> _Assignment_:
Write out every entry below exactly as it appears. Pictures do not belong in the copy.

> _Entries shown_:
==============================
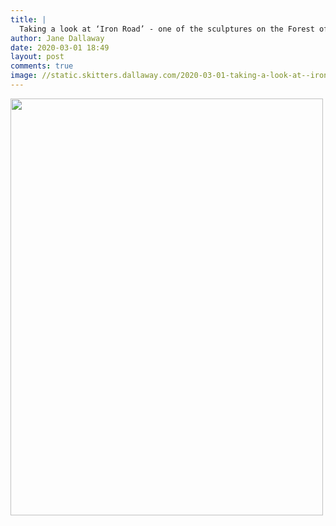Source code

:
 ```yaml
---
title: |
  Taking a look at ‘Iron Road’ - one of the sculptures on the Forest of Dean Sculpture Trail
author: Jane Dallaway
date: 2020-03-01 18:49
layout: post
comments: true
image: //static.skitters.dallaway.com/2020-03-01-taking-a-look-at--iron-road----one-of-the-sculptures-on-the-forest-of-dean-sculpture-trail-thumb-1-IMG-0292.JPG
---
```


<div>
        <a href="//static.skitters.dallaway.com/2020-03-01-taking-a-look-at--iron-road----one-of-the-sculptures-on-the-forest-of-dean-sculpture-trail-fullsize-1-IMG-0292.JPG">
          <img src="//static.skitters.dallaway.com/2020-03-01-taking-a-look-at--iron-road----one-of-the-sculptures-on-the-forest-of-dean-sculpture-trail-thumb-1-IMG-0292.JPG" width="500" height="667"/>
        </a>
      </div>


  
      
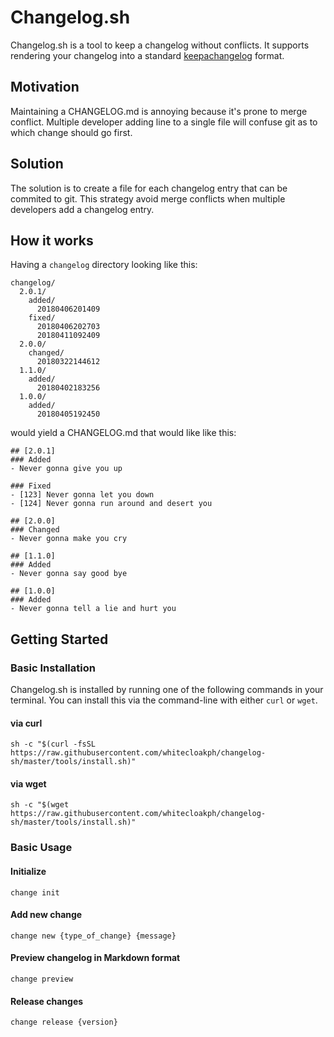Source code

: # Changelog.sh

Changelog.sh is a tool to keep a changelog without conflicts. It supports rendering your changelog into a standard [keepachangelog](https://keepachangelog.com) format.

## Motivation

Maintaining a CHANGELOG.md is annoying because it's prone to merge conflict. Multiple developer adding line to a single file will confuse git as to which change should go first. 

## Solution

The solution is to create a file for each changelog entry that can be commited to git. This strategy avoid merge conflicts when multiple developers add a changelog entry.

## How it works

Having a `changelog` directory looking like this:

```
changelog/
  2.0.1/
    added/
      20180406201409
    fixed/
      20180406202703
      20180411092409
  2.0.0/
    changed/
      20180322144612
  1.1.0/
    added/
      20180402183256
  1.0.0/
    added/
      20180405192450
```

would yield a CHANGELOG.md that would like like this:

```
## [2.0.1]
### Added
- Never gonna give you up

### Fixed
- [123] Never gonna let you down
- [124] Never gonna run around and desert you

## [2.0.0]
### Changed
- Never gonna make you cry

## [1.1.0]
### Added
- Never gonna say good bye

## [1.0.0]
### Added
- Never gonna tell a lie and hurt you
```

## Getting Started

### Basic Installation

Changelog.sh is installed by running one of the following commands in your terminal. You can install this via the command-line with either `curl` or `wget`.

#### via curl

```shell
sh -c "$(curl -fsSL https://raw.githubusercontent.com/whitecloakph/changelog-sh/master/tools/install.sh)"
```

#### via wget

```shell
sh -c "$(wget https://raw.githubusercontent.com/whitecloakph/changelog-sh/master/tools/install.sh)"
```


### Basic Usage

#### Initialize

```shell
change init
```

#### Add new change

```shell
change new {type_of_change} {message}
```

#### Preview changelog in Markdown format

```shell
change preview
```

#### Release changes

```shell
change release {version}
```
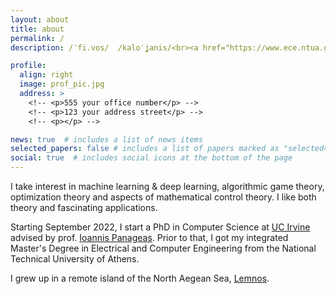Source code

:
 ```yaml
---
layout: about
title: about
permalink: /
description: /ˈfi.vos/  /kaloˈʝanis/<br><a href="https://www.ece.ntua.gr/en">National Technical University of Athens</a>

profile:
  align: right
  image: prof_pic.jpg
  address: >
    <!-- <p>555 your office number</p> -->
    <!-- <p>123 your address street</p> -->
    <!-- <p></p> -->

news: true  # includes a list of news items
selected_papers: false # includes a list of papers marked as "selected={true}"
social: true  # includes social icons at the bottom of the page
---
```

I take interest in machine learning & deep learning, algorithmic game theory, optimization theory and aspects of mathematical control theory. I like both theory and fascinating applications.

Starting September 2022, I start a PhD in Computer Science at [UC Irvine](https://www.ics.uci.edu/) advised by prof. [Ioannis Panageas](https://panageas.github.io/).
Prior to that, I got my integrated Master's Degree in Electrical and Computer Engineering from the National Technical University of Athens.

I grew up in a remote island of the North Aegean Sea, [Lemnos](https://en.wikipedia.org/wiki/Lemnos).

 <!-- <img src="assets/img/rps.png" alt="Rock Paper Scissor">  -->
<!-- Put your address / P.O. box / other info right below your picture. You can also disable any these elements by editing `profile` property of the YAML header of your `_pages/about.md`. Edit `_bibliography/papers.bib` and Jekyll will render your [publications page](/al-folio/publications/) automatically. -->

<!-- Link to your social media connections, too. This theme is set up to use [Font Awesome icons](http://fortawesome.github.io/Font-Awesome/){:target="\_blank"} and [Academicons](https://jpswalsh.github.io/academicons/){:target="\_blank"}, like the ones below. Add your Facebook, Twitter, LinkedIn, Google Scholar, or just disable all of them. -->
==============================
> _Answer space_:
Source code

:
 ```yaml
---
title: |
  Taking a look at ‘Iron Road’ - one of the sculptures on the Forest of Dean Sculpture Trail
author: Jane Dallaway
date: 2020-03-01 18:49
layout: post
comments: true
image: //static.skitters.dallaway.com/2020-03-01-taking-a-look-at--iron-road----one-of-the-sculptures-on-the-forest-of-dean-sculpture-trail-thumb-1-IMG-0292.JPG
---
```


<div>
        <a href="//static.skitters.dallaway.com/2020-03-01-taking-a-look-at--iron-road----one-of-the-sculptures-on-the-forest-of-dean-sculpture-trail-fullsize-1-IMG-0292.JPG">
          <img src="//static.skitters.dallaway.com/2020-03-01-taking-a-look-at--iron-road----one-of-the-sculptures-on-the-forest-of-dean-sculpture-trail-thumb-1-IMG-0292.JPG" width="500" height="667"/>
        </a>
      </div>


  
      
Source code

: # Changelog.sh

Changelog.sh is a tool to keep a changelog without conflicts. It supports rendering your changelog into a standard [keepachangelog](https://keepachangelog.com) format.

## Motivation

Maintaining a CHANGELOG.md is annoying because it's prone to merge conflict. Multiple developer adding line to a single file will confuse git as to which change should go first. 

## Solution

The solution is to create a file for each changelog entry that can be commited to git. This strategy avoid merge conflicts when multiple developers add a changelog entry.

## How it works

Having a `changelog` directory looking like this:

```
changelog/
  2.0.1/
    added/
      20180406201409
    fixed/
      20180406202703
      20180411092409
  2.0.0/
    changed/
      20180322144612
  1.1.0/
    added/
      20180402183256
  1.0.0/
    added/
      20180405192450
```

would yield a CHANGELOG.md that would like like this:

```
## [2.0.1]
### Added
- Never gonna give you up

### Fixed
- [123] Never gonna let you down
- [124] Never gonna run around and desert you

## [2.0.0]
### Changed
- Never gonna make you cry

## [1.1.0]
### Added
- Never gonna say good bye

## [1.0.0]
### Added
- Never gonna tell a lie and hurt you
```

## Getting Started

### Basic Installation

Changelog.sh is installed by running one of the following commands in your terminal. You can install this via the command-line with either `curl` or `wget`.

#### via curl

```shell
sh -c "$(curl -fsSL https://raw.githubusercontent.com/whitecloakph/changelog-sh/master/tools/install.sh)"
```

#### via wget

```shell
sh -c "$(wget https://raw.githubusercontent.com/whitecloakph/changelog-sh/master/tools/install.sh)"
```


### Basic Usage

#### Initialize

```shell
change init
```

#### Add new change

```shell
change new {type_of_change} {message}
```

#### Preview changelog in Markdown format

```shell
change preview
```

#### Release changes

```shell
change release {version}
```
Source code

:
 ```yaml
---
layout: about
title: about
permalink: /
description: /ˈfi.vos/  /kaloˈʝanis/<br><a href="https://www.ece.ntua.gr/en">National Technical University of Athens</a>

profile:
  align: right
  image: prof_pic.jpg
  address: >
    <!-- <p>555 your office number</p> -->
    <!-- <p>123 your address street</p> -->
    <!-- <p></p> -->

news: true  # includes a list of news items
selected_papers: false # includes a list of papers marked as "selected={true}"
social: true  # includes social icons at the bottom of the page
---
```

I take interest in machine learning & deep learning, algorithmic game theory, optimization theory and aspects of mathematical control theory. I like both theory and fascinating applications.

Starting September 2022, I start a PhD in Computer Science at [UC Irvine](https://www.ics.uci.edu/) advised by prof. [Ioannis Panageas](https://panageas.github.io/).
Prior to that, I got my integrated Master's Degree in Electrical and Computer Engineering from the National Technical University of Athens.

I grew up in a remote island of the North Aegean Sea, [Lemnos](https://en.wikipedia.org/wiki/Lemnos).

 <!-- <img src="assets/img/rps.png" alt="Rock Paper Scissor">  -->
<!-- Put your address / P.O. box / other info right below your picture. You can also disable any these elements by editing `profile` property of the YAML header of your `_pages/about.md`. Edit `_bibliography/papers.bib` and Jekyll will render your [publications page](/al-folio/publications/) automatically. -->

<!-- Link to your social media connections, too. This theme is set up to use [Font Awesome icons](http://fortawesome.github.io/Font-Awesome/){:target="\_blank"} and [Academicons](https://jpswalsh.github.io/academicons/){:target="\_blank"}, like the ones below. Add your Facebook, Twitter, LinkedIn, Google Scholar, or just disable all of them. -->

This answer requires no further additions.